§ RECORDS TO PROCESS:
================
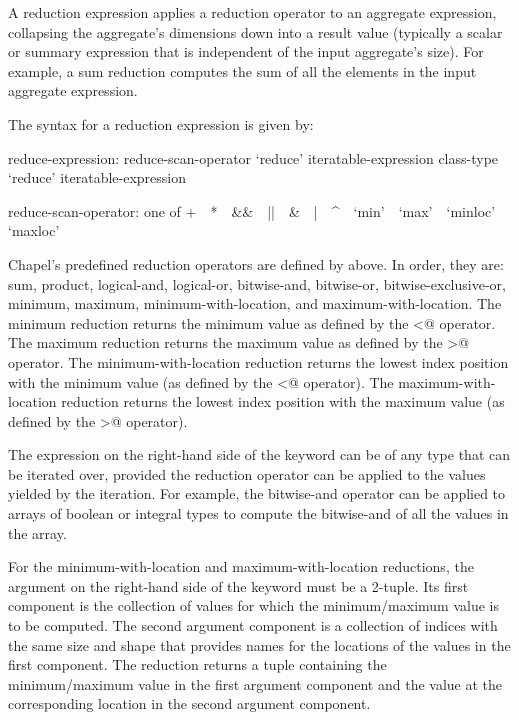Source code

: A reduction expression applies a reduction operator to an aggregate
expression, collapsing the aggregate's dimensions down into a result
value (typically a scalar or summary expression that is independent of
the input aggregate's size).  For example, a sum reduction computes
the sum of all the elements in the input aggregate expression.

The syntax for a reduction expression is given by:
\begin{syntax}
reduce-expression:
  reduce-scan-operator `reduce' iteratable-expression
  class-type `reduce' iteratable-expression

reduce-scan-operator: one of
  + $ $ $ $ * $ $ $ $ && $ $ $ $ || $ $ $ $ & $ $ $ $ | $ $ $ $ ^ $ $ $ $ `min' $ $ $ $ `max' $ $ $ $ `minloc' $ $ $ $ `maxloc'
\end{syntax}

Chapel's predefined reduction operators are defined
by  above.  In order, they are: sum,
product, logical-and, logical-or, bitwise-and, bitwise-or,
bitwise-exclusive-or, minimum, maximum, minimum-with-location, and
maximum-with-location.  The minimum reduction returns the minimum
value as defined by the \verb@<@ operator.  The maximum reduction
returns the maximum value as defined by the \verb@>@ operator.  The
minimum-with-location reduction returns the lowest index position with
the minimum value (as defined by the \verb@<@ operator).  The
maximum-with-location reduction returns the lowest index position with
the maximum value (as defined by the \verb@>@ operator).

The expression on the right-hand side of the  keyword
can be of any type that can be iterated over, provided
the reduction operator can be applied to the values yielded
by the iteration. For example, the bitwise-and
operator can be applied to arrays of boolean or integral types to
compute the bitwise-and of all the values in the array.

For the minimum-with-location and maximum-with-location reductions,
the argument on the right-hand side of the  keyword
must be a 2-tuple. Its first component is the collection
of values for which the minimum/maximum value is to be computed.  The
second argument component is a collection of indices with the same size and
shape that provides names for the locations of the values in the first
component.  The reduction returns a tuple containing the
minimum/maximum value in the first argument component and the value
at the corresponding location in the second argument component.

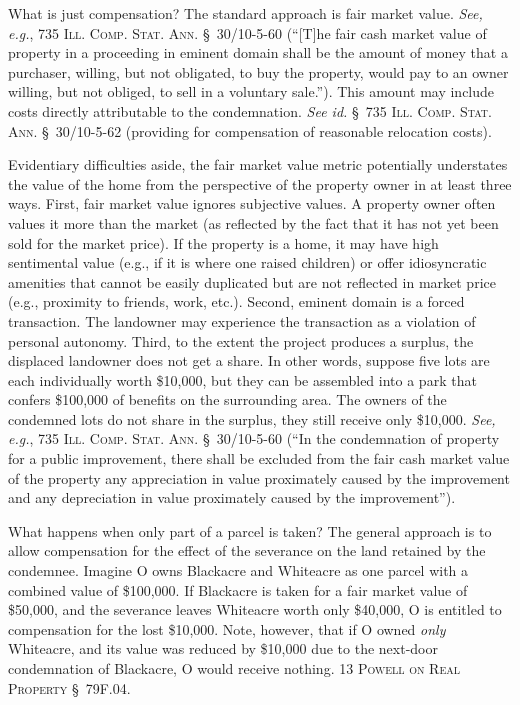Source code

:What is just compensation? The standard approach is fair market value.
\textit{See, e.g.}, 735 \textsc{Ill. Comp. Stat. Ann.} \S~30/10-5-60 (``[T]he
fair cash
market value of property in a proceeding in eminent domain shall be the amount
of money that a purchaser, willing, but not obligated, to buy the property,
would pay to an owner willing, but not obliged, to sell in a voluntary sale.'').
This amount may include costs directly attributable to the condemnation.
\textit{See id.} \S~735 \textsc{Ill. Comp. Stat. Ann.} \S~30/10-5-62 (providing
for
compensation of reasonable relocation costs).

Evidentiary difficulties aside, the fair market value metric potentially
understates the value of the home from the perspective of the property owner in
at least three ways. First, fair market value ignores subjective values. A
property owner often values it more than the market (as reflected by the fact
that it has not yet been sold for the market price). If the property is a home,
it may have high sentimental value (e.g., if it is where one raised children) or
offer idiosyncratic amenities that cannot be easily duplicated but are not
reflected in market price (e.g., proximity to friends, work, etc.). Second,
eminent domain is a forced transaction. The landowner may experience the
transaction as a violation of personal autonomy. Third, to the extent the
project produces a surplus, the displaced landowner does not get a share. In
other words, suppose five lots are each individually worth \$10,000, but they
can be assembled into a park that confers \$100,000 of benefits on the
surrounding area. The owners of the condemned lots do not share in the surplus,
they still receive only \$10,000. \textit{See, e.g.}, 735 \textsc{Ill. Comp.
Stat. Ann.} \S~30/10-5-60 (``In the condemnation of property for a public
improvement, there shall be excluded from the fair cash market value of the
property any appreciation in value proximately caused by the improvement and any
depreciation in value proximately caused by the improvement'').

What happens when only part of a parcel is taken? The general approach is to
allow compensation for the effect of the severance on the land retained by the
condemnee. Imagine O owns Blackacre and Whiteacre as one parcel with a combined
value of \$100,000. If Blackacre is taken for a fair market value of \$50,000,
and the severance leaves Whiteacre worth only \$40,000, O is entitled to
compensation for the lost \$10,000. Note, however, that if O owned \textit{only}
Whiteacre, and its value was reduced by \$10,000 due to the next-door
condemnation of Blackacre, O would receive nothing. 13 \textsc{Powell on
Real Property} \S~79F.04. 

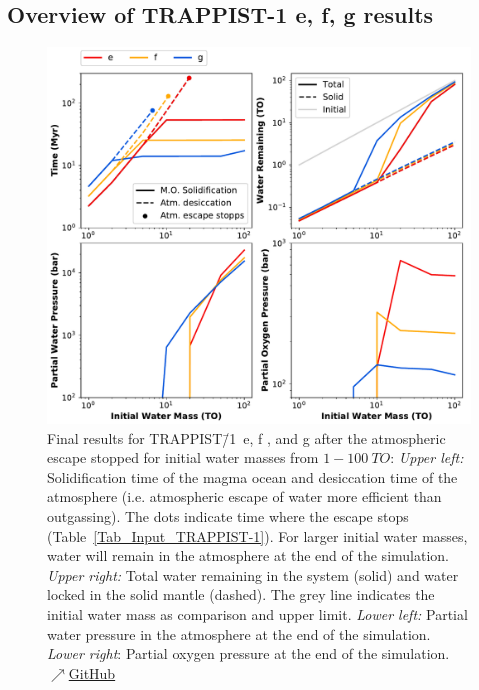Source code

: \documentclass[paper=letterpaper,fontsize=12pt,oneside,twocolumn]{article}
\begin{document}
\subsection{Overview of TRAPPIST-1 e, f, g results}
\begin{figure}[p]
    \centering
    \includegraphics[width=\textwidth]{BarthFig8.pdf}
    \caption{Final results for TRAPPIST\=/1~e, f , and g after the atmospheric escape stopped for initial water masses from $1 - \SI{100}{TO}$: \textit{Upper left:} Solidification time of the magma ocean and desiccation time of the atmosphere (i.e. atmospheric escape of water more efficient than outgassing). The dots indicate time where the escape stops (Table~\ref{Tab_Input_TRAPPIST-1}). For larger initial water masses, water will remain in the atmosphere at the end of the simulation. \textit{Upper right:} Total water remaining in the system (solid) and water locked in the solid mantle (dashed). The grey line indicates the initial water mass as comparison and upper limit. \textit{Lower left:} Partial water pressure in the atmosphere at the end of the simulation. \textit{Lower right}: Partial oxygen pressure at the end of the simulation.
    \href{https://github.com/pbfeu/Trappist1_MagmOc/tree/public/Fig_Trappist1_Summary}{$\nearrow$GitHub}
    }
    \label{TR1_Summary}
\end{figure}
\end{document}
================
§ WHAT TO DO: Each record above needs to be retyped exactly, without any pictures.

§ YOUR SOLUTION:
Source code

: A reduction expression applies a reduction operator to an aggregate
expression, collapsing the aggregate's dimensions down into a result
value (typically a scalar or summary expression that is independent of
the input aggregate's size).  For example, a sum reduction computes
the sum of all the elements in the input aggregate expression.

The syntax for a reduction expression is given by:
\begin{syntax}
reduce-expression:
  reduce-scan-operator `reduce' iteratable-expression
  class-type `reduce' iteratable-expression

reduce-scan-operator: one of
  + $ $ $ $ * $ $ $ $ && $ $ $ $ || $ $ $ $ & $ $ $ $ | $ $ $ $ ^ $ $ $ $ `min' $ $ $ $ `max' $ $ $ $ `minloc' $ $ $ $ `maxloc'
\end{syntax}

Chapel's predefined reduction operators are defined
by  above.  In order, they are: sum,
product, logical-and, logical-or, bitwise-and, bitwise-or,
bitwise-exclusive-or, minimum, maximum, minimum-with-location, and
maximum-with-location.  The minimum reduction returns the minimum
value as defined by the \verb@<@ operator.  The maximum reduction
returns the maximum value as defined by the \verb@>@ operator.  The
minimum-with-location reduction returns the lowest index position with
the minimum value (as defined by the \verb@<@ operator).  The
maximum-with-location reduction returns the lowest index position with
the maximum value (as defined by the \verb@>@ operator).

The expression on the right-hand side of the  keyword
can be of any type that can be iterated over, provided
the reduction operator can be applied to the values yielded
by the iteration. For example, the bitwise-and
operator can be applied to arrays of boolean or integral types to
compute the bitwise-and of all the values in the array.

For the minimum-with-location and maximum-with-location reductions,
the argument on the right-hand side of the  keyword
must be a 2-tuple. Its first component is the collection
of values for which the minimum/maximum value is to be computed.  The
second argument component is a collection of indices with the same size and
shape that provides names for the locations of the values in the first
component.  The reduction returns a tuple containing the
minimum/maximum value in the first argument component and the value
at the corresponding location in the second argument component.

Source code

:What is just compensation? The standard approach is fair market value.
\textit{See, e.g.}, 735 \textsc{Ill. Comp. Stat. Ann.} \S~30/10-5-60 (``[T]he
fair cash
market value of property in a proceeding in eminent domain shall be the amount
of money that a purchaser, willing, but not obligated, to buy the property,
would pay to an owner willing, but not obliged, to sell in a voluntary sale.'').
This amount may include costs directly attributable to the condemnation.
\textit{See id.} \S~735 \textsc{Ill. Comp. Stat. Ann.} \S~30/10-5-62 (providing
for
compensation of reasonable relocation costs).

Evidentiary difficulties aside, the fair market value metric potentially
understates the value of the home from the perspective of the property owner in
at least three ways. First, fair market value ignores subjective values. A
property owner often values it more than the market (as reflected by the fact
that it has not yet been sold for the market price). If the property is a home,
it may have high sentimental value (e.g., if it is where one raised children) or
offer idiosyncratic amenities that cannot be easily duplicated but are not
reflected in market price (e.g., proximity to friends, work, etc.). Second,
eminent domain is a forced transaction. The landowner may experience the
transaction as a violation of personal autonomy. Third, to the extent the
project produces a surplus, the displaced landowner does not get a share. In
other words, suppose five lots are each individually worth \$10,000, but they
can be assembled into a park that confers \$100,000 of benefits on the
surrounding area. The owners of the condemned lots do not share in the surplus,
they still receive only \$10,000. \textit{See, e.g.}, 735 \textsc{Ill. Comp.
Stat. Ann.} \S~30/10-5-60 (``In the condemnation of property for a public
improvement, there shall be excluded from the fair cash market value of the
property any appreciation in value proximately caused by the improvement and any
depreciation in value proximately caused by the improvement'').

What happens when only part of a parcel is taken? The general approach is to
allow compensation for the effect of the severance on the land retained by the
condemnee. Imagine O owns Blackacre and Whiteacre as one parcel with a combined
value of \$100,000. If Blackacre is taken for a fair market value of \$50,000,
and the severance leaves Whiteacre worth only \$40,000, O is entitled to
compensation for the lost \$10,000. Note, however, that if O owned \textit{only}
Whiteacre, and its value was reduced by \$10,000 due to the next-door
condemnation of Blackacre, O would receive nothing. 13 \textsc{Powell on
Real Property} \S~79F.04. 

Source code

: \documentclass[paper=letterpaper,fontsize=12pt,oneside,twocolumn]{article}
\begin{document}
\subsection{Overview of TRAPPIST-1 e, f, g results}
\begin{figure}[p]
    \centering
    \includegraphics[width=\textwidth]{BarthFig8.pdf}
    \caption{Final results for TRAPPIST\=/1~e, f , and g after the atmospheric escape stopped for initial water masses from $1 - \SI{100}{TO}$: \textit{Upper left:} Solidification time of the magma ocean and desiccation time of the atmosphere (i.e. atmospheric escape of water more efficient than outgassing). The dots indicate time where the escape stops (Table~\ref{Tab_Input_TRAPPIST-1}). For larger initial water masses, water will remain in the atmosphere at the end of the simulation. \textit{Upper right:} Total water remaining in the system (solid) and water locked in the solid mantle (dashed). The grey line indicates the initial water mass as comparison and upper limit. \textit{Lower left:} Partial water pressure in the atmosphere at the end of the simulation. \textit{Lower right}: Partial oxygen pressure at the end of the simulation.
    \href{https://github.com/pbfeu/Trappist1_MagmOc/tree/public/Fig_Trappist1_Summary}{$\nearrow$GitHub}
    }
    \label{TR1_Summary}
\end{figure}
\end{document}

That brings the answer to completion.